**** PROVIDED ENTRIES ****

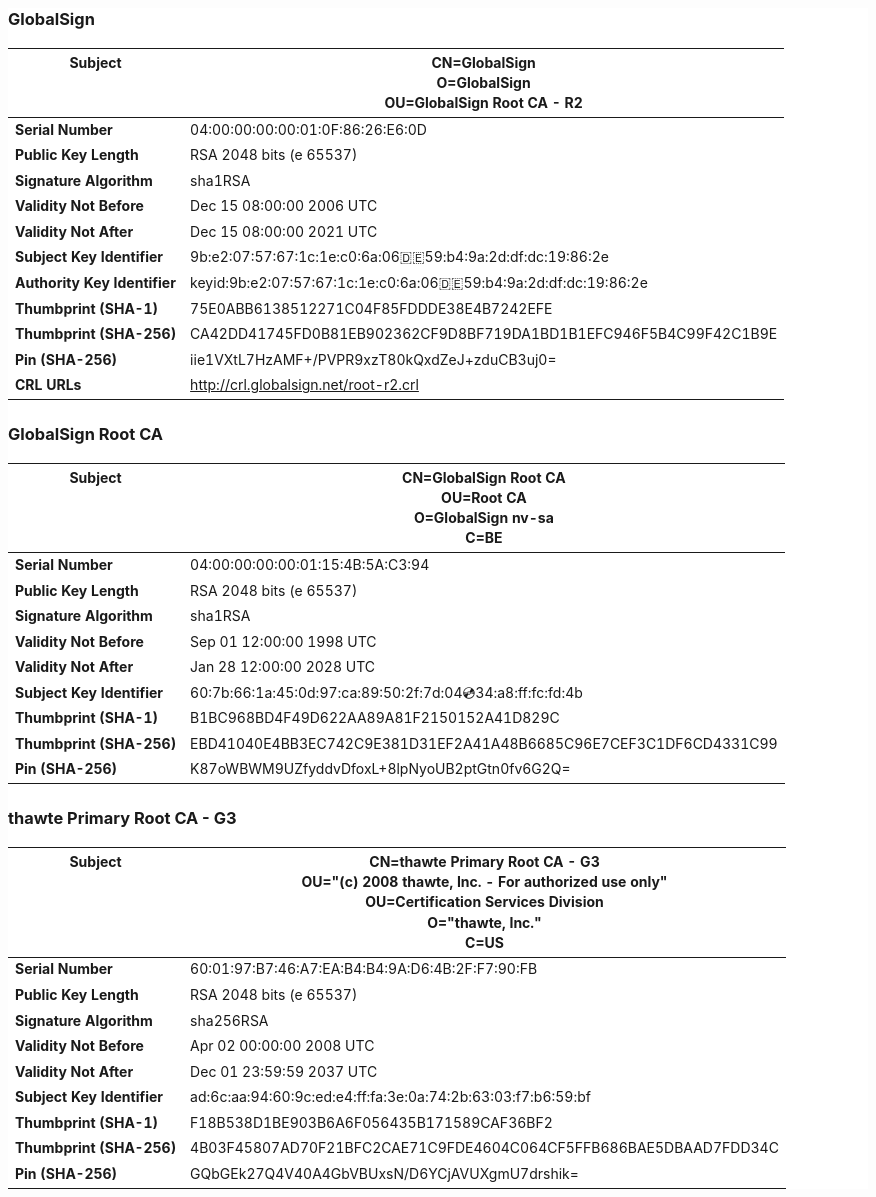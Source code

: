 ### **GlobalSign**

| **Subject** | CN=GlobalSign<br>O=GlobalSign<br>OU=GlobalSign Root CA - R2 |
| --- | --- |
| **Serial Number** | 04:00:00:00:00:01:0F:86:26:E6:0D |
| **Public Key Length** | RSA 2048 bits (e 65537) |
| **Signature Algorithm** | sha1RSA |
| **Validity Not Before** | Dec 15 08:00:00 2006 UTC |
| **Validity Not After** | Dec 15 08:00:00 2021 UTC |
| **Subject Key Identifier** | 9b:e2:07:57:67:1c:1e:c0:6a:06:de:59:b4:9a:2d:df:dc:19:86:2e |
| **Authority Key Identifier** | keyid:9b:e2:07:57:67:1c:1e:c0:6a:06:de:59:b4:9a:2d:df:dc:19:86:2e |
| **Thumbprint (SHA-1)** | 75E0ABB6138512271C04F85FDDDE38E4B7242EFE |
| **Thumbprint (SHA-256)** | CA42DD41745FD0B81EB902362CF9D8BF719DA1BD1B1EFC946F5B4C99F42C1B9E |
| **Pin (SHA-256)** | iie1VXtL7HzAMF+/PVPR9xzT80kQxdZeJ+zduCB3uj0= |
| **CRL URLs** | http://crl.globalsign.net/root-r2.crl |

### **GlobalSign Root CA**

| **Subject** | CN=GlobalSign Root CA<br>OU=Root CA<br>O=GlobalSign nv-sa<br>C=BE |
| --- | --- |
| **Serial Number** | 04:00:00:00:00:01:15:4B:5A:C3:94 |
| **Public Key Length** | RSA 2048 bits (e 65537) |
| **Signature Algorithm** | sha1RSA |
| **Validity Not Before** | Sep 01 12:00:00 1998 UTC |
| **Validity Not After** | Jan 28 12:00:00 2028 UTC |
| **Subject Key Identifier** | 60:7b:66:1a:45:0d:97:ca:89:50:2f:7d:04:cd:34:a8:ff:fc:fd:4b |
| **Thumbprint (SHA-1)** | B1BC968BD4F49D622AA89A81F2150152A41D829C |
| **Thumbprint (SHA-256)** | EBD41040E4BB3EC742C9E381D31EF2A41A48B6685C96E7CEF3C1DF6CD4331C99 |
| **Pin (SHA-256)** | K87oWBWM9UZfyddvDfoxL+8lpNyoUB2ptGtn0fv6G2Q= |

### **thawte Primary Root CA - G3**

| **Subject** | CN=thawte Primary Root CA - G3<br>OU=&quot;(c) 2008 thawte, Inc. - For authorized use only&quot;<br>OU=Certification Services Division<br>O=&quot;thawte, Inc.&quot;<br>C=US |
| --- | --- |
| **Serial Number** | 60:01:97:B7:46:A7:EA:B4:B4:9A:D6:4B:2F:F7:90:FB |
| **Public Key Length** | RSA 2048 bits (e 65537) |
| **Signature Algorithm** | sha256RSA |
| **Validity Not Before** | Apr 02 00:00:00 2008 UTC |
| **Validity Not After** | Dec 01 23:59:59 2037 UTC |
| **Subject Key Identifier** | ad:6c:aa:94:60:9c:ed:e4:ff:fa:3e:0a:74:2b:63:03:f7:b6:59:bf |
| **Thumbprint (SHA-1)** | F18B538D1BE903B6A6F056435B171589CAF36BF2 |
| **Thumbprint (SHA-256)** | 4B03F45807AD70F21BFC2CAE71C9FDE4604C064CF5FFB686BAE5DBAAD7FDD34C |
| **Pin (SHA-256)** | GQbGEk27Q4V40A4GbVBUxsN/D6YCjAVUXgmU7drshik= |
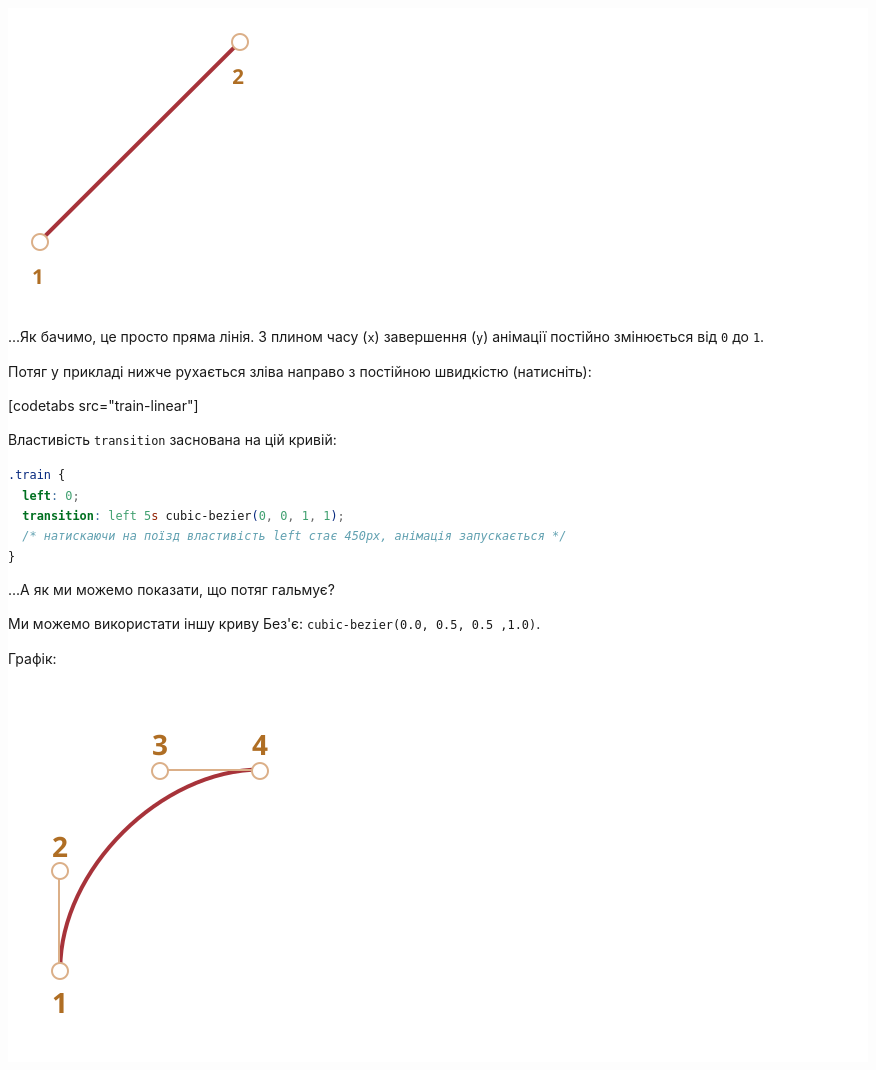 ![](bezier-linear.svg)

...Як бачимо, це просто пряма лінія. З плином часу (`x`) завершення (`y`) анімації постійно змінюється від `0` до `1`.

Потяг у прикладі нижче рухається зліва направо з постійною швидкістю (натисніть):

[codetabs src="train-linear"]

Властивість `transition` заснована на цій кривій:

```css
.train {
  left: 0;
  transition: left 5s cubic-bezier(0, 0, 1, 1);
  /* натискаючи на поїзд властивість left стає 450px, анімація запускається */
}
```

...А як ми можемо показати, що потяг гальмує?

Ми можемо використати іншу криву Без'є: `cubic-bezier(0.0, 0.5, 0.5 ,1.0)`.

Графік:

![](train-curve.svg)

****

TASK DESCRIPTION
The first line of the entries, the line containing "08:00:00 2021 UTC |", and every line between them are to be output exactly; pictures are not.

SOLUTION
Source code

: ### **GlobalSign**

| **Subject** | CN=GlobalSign<br>O=GlobalSign<br>OU=GlobalSign Root CA - R2 |
| --- | --- |
| **Serial Number** | 04:00:00:00:00:01:0F:86:26:E6:0D |
| **Public Key Length** | RSA 2048 bits (e 65537) |
| **Signature Algorithm** | sha1RSA |
| **Validity Not Before** | Dec 15 08:00:00 2006 UTC |
| **Validity Not After** | Dec 15 08:00:00 2021 UTC |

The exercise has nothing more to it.